What you are asked to do = Lines that include the string "points" are the ones to copy from the entries below.

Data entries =
━━━━━━━━━━

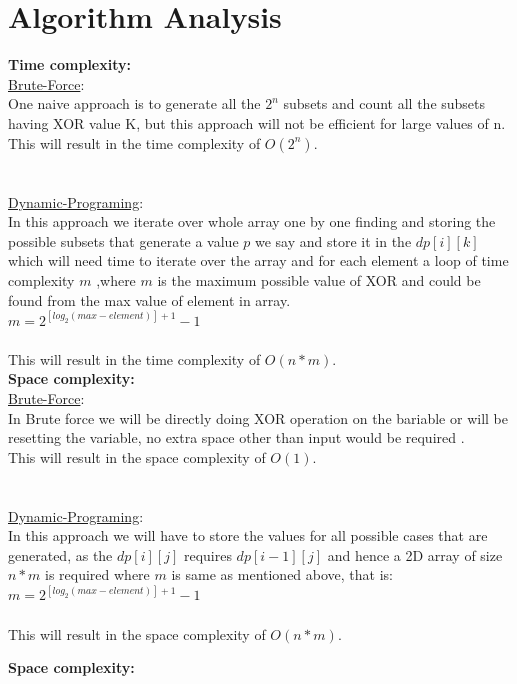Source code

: \documentclass[conference]{IEEEtran}
\begin{document}
\section{Algorithm Analysis}
\textbf{Time complexity:}\\
\underline{Brute-Force}:\\
One naive approach is to generate all the $2^{n}$ subsets and count all the subsets having XOR value K, but this approach will not be efficient for large values of n.\\
This will result in the time complexity of $O(2^{n})$. 
\\\\\\
\underline{Dynamic-Programing}:\\
In this  approach we iterate over whole array one by one finding and storing the possible subsets that generate a value $p$ we say and store it in the $dp[i][k]$ which will need time to iterate over the array and for each element a loop of time complexity $m$ ,where $m$ is the maximum possible value of XOR and could be found from the max value of element in array.\\

\quad $m=2^{[log_2(max-element)] + 1}-1$\\\\
This will result in the time complexity of $O(n*m)$. 
\\
\textbf{Space complexity:}\\
\underline{Brute-Force}:\\
In Brute force we will be directly doing XOR operation on the bariable or will be resetting the variable, no extra space other than input would be required .\\
This will result in the space complexity of $O(1)$. 
\\\\\\
\underline{Dynamic-Programing}:\\
In this  approach we will have to store the values for all possible cases that are generated, as the $dp[i][j]$ requires $dp[i-1][j]$ and hence a 2D array of size $n*m$ is required where $m$ is same as mentioned above, that is:\\

\quad $m=2^{[log_2(max-element)] + 1}-1$\\\\
This will result in the space complexity of $O(n*m)$. 

\textbf{Space complexity:}
\end{document}
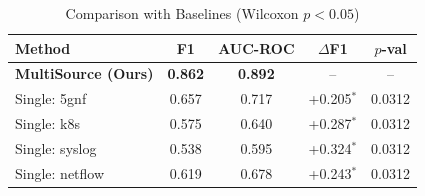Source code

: \begin{table}[t]
\centering
\caption{Comparison with Baselines (Wilcoxon $p<0.05$)}
\label{tab:baselines}
\begin{tabular}{lcccc}
\toprule
Method & F1 & AUC-ROC & $\Delta$F1 & $p$-val \\
\midrule
\textbf{MultiSource (Ours)} & \textbf{0.862} & \textbf{0.892} & -- & -- \\
Single: 5gnf & 0.657 & 0.717 & +0.205$^*$ & 0.0312 \\
Single: k8s & 0.575 & 0.640 & +0.287$^*$ & 0.0312 \\
Single: syslog & 0.538 & 0.595 & +0.324$^*$ & 0.0312 \\
Single: netflow & 0.619 & 0.678 & +0.243$^*$ & 0.0312 \\
\bottomrule
\end{tabular}
\vspace{1pt}{\small $^*$ $p<0.05$, Wilcoxon signed-rank (one-tailed)}
\end{table}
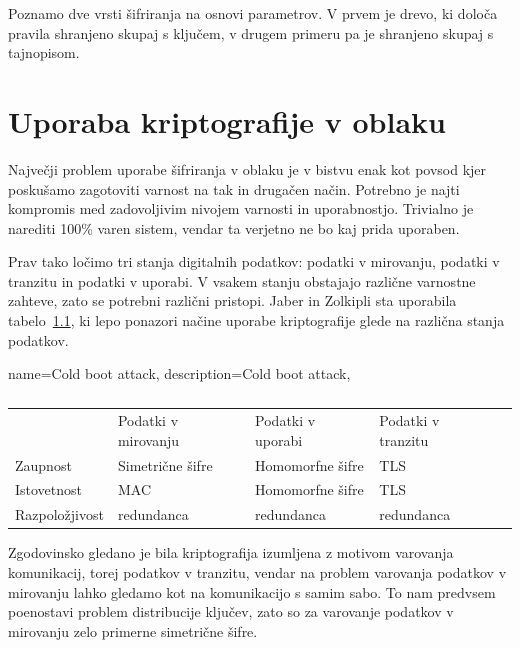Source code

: \documentclass[12pt,a4paper,openany]{book}
\begin{document}
Poznamo dve vrsti šifriranja na osnovi parametrov. V prvem je drevo, ki določa pravila shranjeno skupaj s ključem, v drugem primeru pa je shranjeno skupaj s tajnopisom.

\chapter{Uporaba kriptografije v oblaku}

Največji problem uporabe šifriranja v oblaku je v bistvu enak kot povsod kjer poskušamo zagotoviti varnost na tak in drugačen način. Potrebno je najti kompromis med zadovoljivim nivojem varnosti in uporabnostjo. Trivialno je narediti 100\% varen sistem, vendar ta verjetno ne bo kaj prida uporaben.

Prav tako ločimo tri stanja digitalnih podatkov: podatki v mirovanju, podatki v tranzitu in podatki v uporabi. V vsakem stanju obstajajo različne varnostne zahteve, zato se potrebni različni pristopi. Jaber in Zolkipli\cite{jaber2013use} sta uporabila tabelo~\ref{tbl:cloudtriad}, ki lepo ponazori načine uporabe kriptografije glede na različna stanja podatkov.

{
  name=Cold boot attack,
  description={Cold boot attack},
}

\begin{table}[]
  \centering
  \begin{tabular}{lllll}
                                        & Podatki v mirovanju                   & Podatki v uporabi                    & Podatki v tranzitu              &  \\ \cline{2-4}
    \multicolumn{1}{l|}{Zaupnost}       & \multicolumn{1}{l|}{Simetrične šifre} & \multicolumn{1}{l|}{Homomorfne šifre} & \multicolumn{1}{l|}{TLS}        &  \\ \cline{2-4}
    \multicolumn{1}{l|}{Istovetnost}    & \multicolumn{1}{l|}{MAC}              & \multicolumn{1}{l|}{Homomorfne šifre} & \multicolumn{1}{l|}{TLS}        &  \\ \cline{2-4}
    \multicolumn{1}{l|}{Razpoložjivost} & \multicolumn{1}{l|}{redundanca}       & \multicolumn{1}{l|}{redundanca}       & \multicolumn{1}{l|}{redundanca} &  \\ \cline{2-4}
  \end{tabular}
  \caption{}
\label{tbl:cloudtriad}
\end{table}

Zgodovinsko gledano je bila kriptografija izumljena z motivom varovanja komunikacij, torej podatkov v tranzitu, vendar na problem varovanja podatkov v mirovanju lahko gledamo kot na komunikacijo s samim sabo. To nam predvsem poenostavi problem distribucije ključev, zato so za varovanje podatkov v mirovanju zelo primerne simetrične šifre.
\end{document}
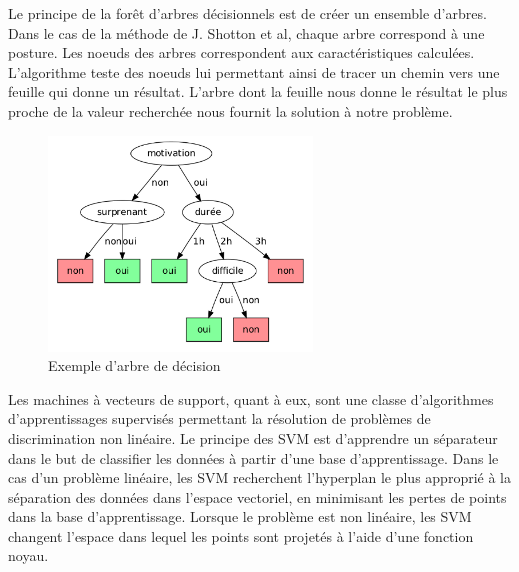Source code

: Le principe de la forêt d'arbres décisionnels\cite{randomDecisionForest} est de créer un ensemble d'arbres.
Dans le cas de la méthode de J. Shotton et al\cite{kinectSegmentation}, chaque arbre correspond à une posture.
Les noeuds des arbres correspondent aux caractéristiques calculées. L'algorithme teste des noeuds lui permettant ainsi de tracer un
chemin vers une feuille qui donne un résultat. L'arbre dont la feuille nous donne le résultat le plus proche 
de la valeur recherchée nous fournit la solution à notre problème.\\

\begin{figure}[!ht]
  \begin{center}
    \includegraphics[width=7cm]{image/randomForest.png}
    \caption{Exemple d'arbre de décision}
  \end{center}
\end{figure}

Les machines à vecteurs de support\cite{SVM}, quant à eux, sont une classe d'algorithmes d'apprentissages supervisés permettant la
résolution de 
problèmes de discrimination non linéaire. Le principe des SVM est d'apprendre un séparateur dans le but de classifier les données à partir
d'une base d'apprentissage. Dans le cas d'un problème linéaire, les SVM recherchent l'hyperplan le plus approprié à la séparation des données
dans l'espace vectoriel, en minimisant les pertes de points dans la base d'apprentissage. Lorsque le problème est non linéaire,
les SVM changent l'espace dans lequel les points sont projetés à l'aide d'une fonction noyau.

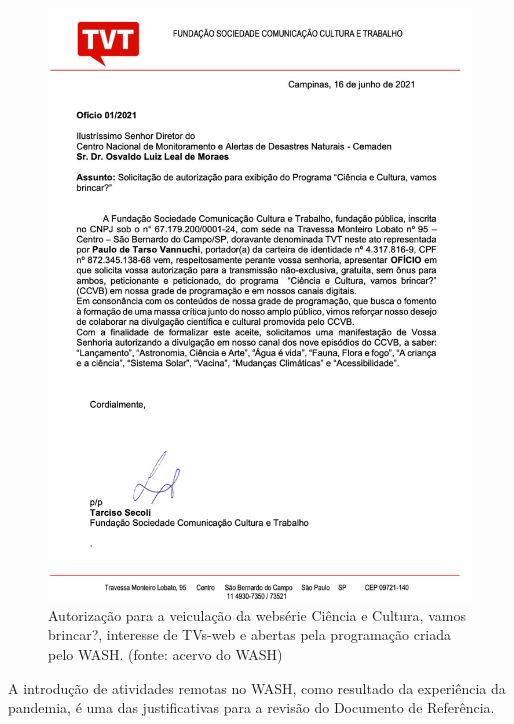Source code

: \captionsetup{format=plain}
\begin{figure}[htb]

\centering


\begin{minipage}[b]{0.4\linewidth}
        \centering
                \includegraphics[width=1.0\linewidth]{../../../imagens/TVT.jpg}
                \caption{Autorização para a veiculação da websérie Ciência e Cultura, vamos brincar?, interesse de TVs-web e abertas pela programação criada pelo WASH. (fonte: acervo do WASH)}
                \label{51f9418c1ca6e2404e9d774513fb6c023d10b3bb}
\end{minipage}%
\hspace{0.5cm}
\end{figure}



A introdução de atividades remotas no WASH, como resultado da experiência da pandemia, é uma das justificativas para a revisão do Documento de Referência.

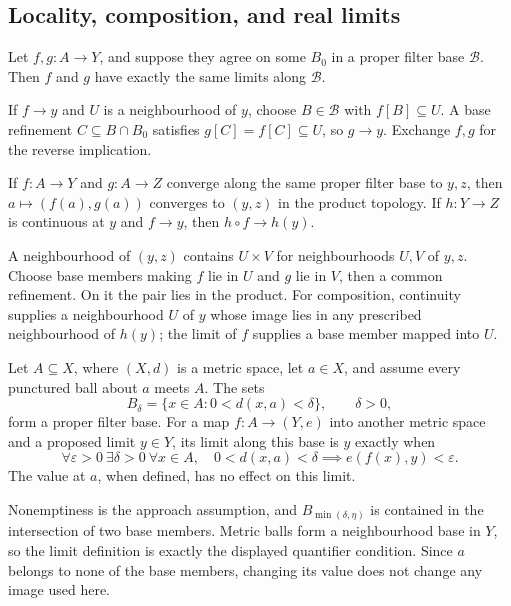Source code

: \subsection{Locality, composition, and real limits}
\begin{lemma}
Let $f,g:A\to Y$, and suppose they agree on some $B_0$ in a proper
filter base $\mathcal B$. Then $f$ and $g$ have exactly the same limits
along $\mathcal B$.
\end{lemma}
\Proof
If $f\to y$ and $U$ is a neighbourhood of $y$, choose $B\in\mathcal B$
with $f[B]\subseteq U$. A base refinement $C\subseteq B\cap B_0$
satisfies $g[C]=f[C]\subseteq U$, so $g\to y$. Exchange $f,g$ for
the reverse implication.
\Done

\begin{proposition}
If $f:A\to Y$ and $g:A\to Z$ converge along the same proper filter
base to $y,z$, then $a\mapsto(f(a),g(a))$ converges to $(y,z)$ in
the product topology. If $h:Y\to Z$ is continuous at $y$ and $f\to y$,
then $h\circ f\to h(y)$.
\end{proposition}
\Proof
A neighbourhood of $(y,z)$ contains $U\times V$ for neighbourhoods
$U,V$ of $y,z$. Choose base members making $f$ lie in $U$ and $g$
lie in $V$, then a common refinement. On it the pair lies in the
product. For composition, continuity supplies a neighbourhood $U$ of
$y$ whose image lies in any prescribed neighbourhood of $h(y)$;
the limit of $f$ supplies a base member mapped into $U$.
\Done

\begin{theorem}
Let $A\subseteq X$, where $(X,d)$ is a metric space, let $a\in X$,
and assume every punctured ball about $a$ meets $A$. The sets
\[
B_\delta=\{x\in A:0<d(x,a)<\delta\},\qquad\delta>0,
\]
form a proper filter base. For a map $f:A\to(Y,e)$ into another metric
space and a proposed limit $y\in Y$, its limit along this base is $y$ exactly when
\[
\forall\varepsilon>0\ \exists\delta>0\ \forall x\in A,
\quad 0<d(x,a)<\delta\implies e(f(x),y)<\varepsilon.
\]
The value at $a$, when defined, has no effect on this limit.
\end{theorem}
\Proof
Nonemptiness is the approach assumption, and $B_{\min(\delta,\eta)}$
is contained in the intersection of two base members. Metric balls
form a neighbourhood base in $Y$, so the limit definition is exactly
the displayed quantifier condition. Since $a$ belongs to none of the
base members, changing its value does not change any image used here.
\Done

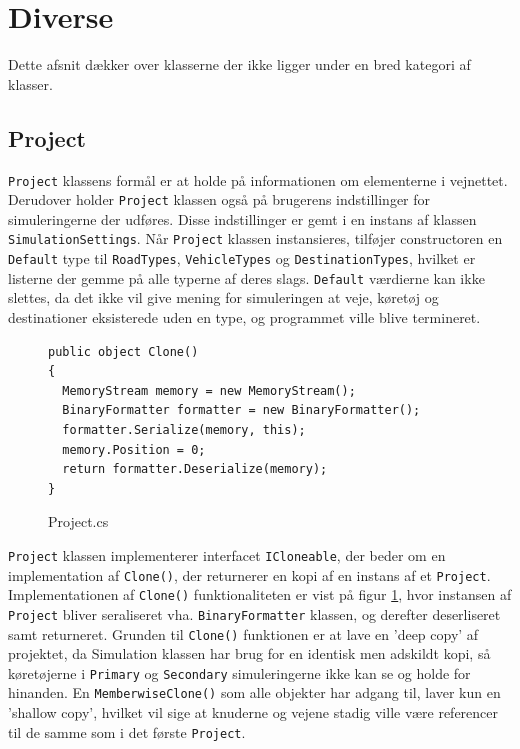 \section{Diverse}\label{Diverse}
Dette afsnit dækker over klasserne der ikke ligger under en bred kategori af klasser.

\subsection*{Project}
\texttt{Project} klassens formål er at holde på informationen om elementerne i vejnettet. Derudover holder \texttt{Project} klassen også på brugerens indstillinger for simuleringerne der udføres. Disse indstillinger er gemt i en instans af klassen \texttt{SimulationSettings}. Når \texttt{Project} klassen instansieres, tilføjer constructoren en \texttt{Default} type til \texttt{RoadTypes}, \texttt{VehicleTypes} og \texttt{DestinationTypes}, hvilket er listerne der gemme på alle typerne af deres slags. \texttt{Default} værdierne kan ikke slettes, da det ikke vil give mening for simuleringen at veje, køretøj og destinationer eksisterede uden en type, og programmet ville blive termineret. 

\begin{figure}[H]
\begin{lstlisting} 
public object Clone()
{
  MemoryStream memory = new MemoryStream();
  BinaryFormatter formatter = new BinaryFormatter();
  formatter.Serialize(memory, this);
  memory.Position = 0;
  return formatter.Deserialize(memory);
}
\end{lstlisting}
\caption{Project.cs}\label{Project}
\end{figure}

\texttt{Project} klassen implementerer interfacet \texttt{ICloneable}, der beder om en implementation af \texttt{Clone()}, der returnerer en kopi af en instans af et \texttt{Project}. Implementationen af \texttt{Clone()} funktionaliteten er vist på figur \ref{Project}, hvor instansen af \texttt{Project} bliver seraliseret vha. \texttt{BinaryFormatter} klassen, og derefter deserliseret samt returneret. Grunden til \texttt{Clone()} funktionen er at lave en 'deep copy' af projektet, da Simulation klassen har brug for en identisk men adskildt kopi, så køretøjerne i \texttt{Primary} og \texttt{Secondary} simuleringerne ikke kan se og holde for hinanden. En \texttt{MemberwiseClone()} som alle objekter har adgang til, laver kun en 'shallow copy', hvilket vil sige at knuderne og vejene stadig ville være referencer til de samme som i det første \texttt{Project}.

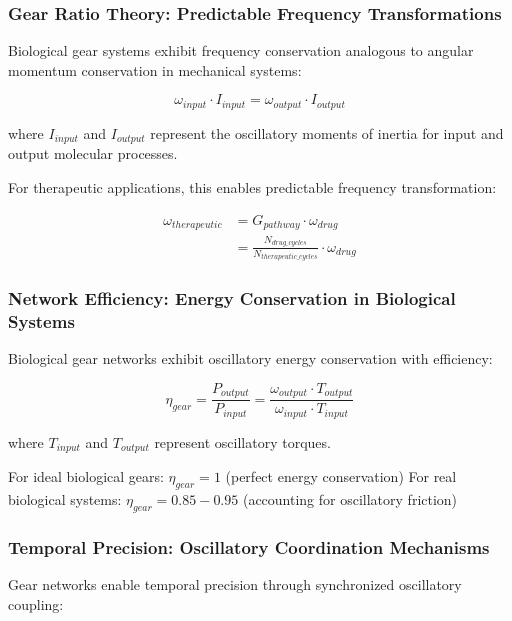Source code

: \documentclass[12pt,a4paper]{article}
\begin{document}
\subsubsection{Gear Ratio Theory: Predictable Frequency Transformations}

Biological gear systems exhibit frequency conservation analogous to angular momentum conservation in mechanical systems:

\begin{equation}
\omega_{input} \cdot I_{input} = \omega_{output} \cdot I_{output}
\end{equation}

where $I_{input}$ and $I_{output}$ represent the oscillatory moments of inertia for input and output molecular processes.

For therapeutic applications, this enables predictable frequency transformation:

\begin{align}
\omega_{therapeutic} &= G_{pathway} \cdot \omega_{drug} \\
&= \frac{N_{drug\_cycles}}{N_{therapeutic\_cycles}} \cdot \omega_{drug}
\end{align}

\subsubsection{Network Efficiency: Energy Conservation in Biological Systems}

Biological gear networks exhibit oscillatory energy conservation with efficiency:

\begin{equation}
\eta_{gear} = \frac{P_{output}}{P_{input}} = \frac{\omega_{output} \cdot T_{output}}{\omega_{input} \cdot T_{input}}
\end{equation}

where $T_{input}$ and $T_{output}$ represent oscillatory torques.

For ideal biological gears: $\eta_{gear} = 1$ (perfect energy conservation)
For real biological systems: $\eta_{gear} = 0.85 - 0.95$ (accounting for oscillatory friction)

\subsubsection{Temporal Precision: Oscillatory Coordination Mechanisms}

Gear networks enable temporal precision through synchronized oscillatory coupling:
\end{document}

━━━━━━━━━━

Solved exercise =
dans l'espace vectoriel, en minimisant les pertes de points dans la base d'apprentissage. Lorsque le problème est non linéaire,
les SVM changent l'espace dans lequel les points sont projetés à l'aide d'une fonction noyau.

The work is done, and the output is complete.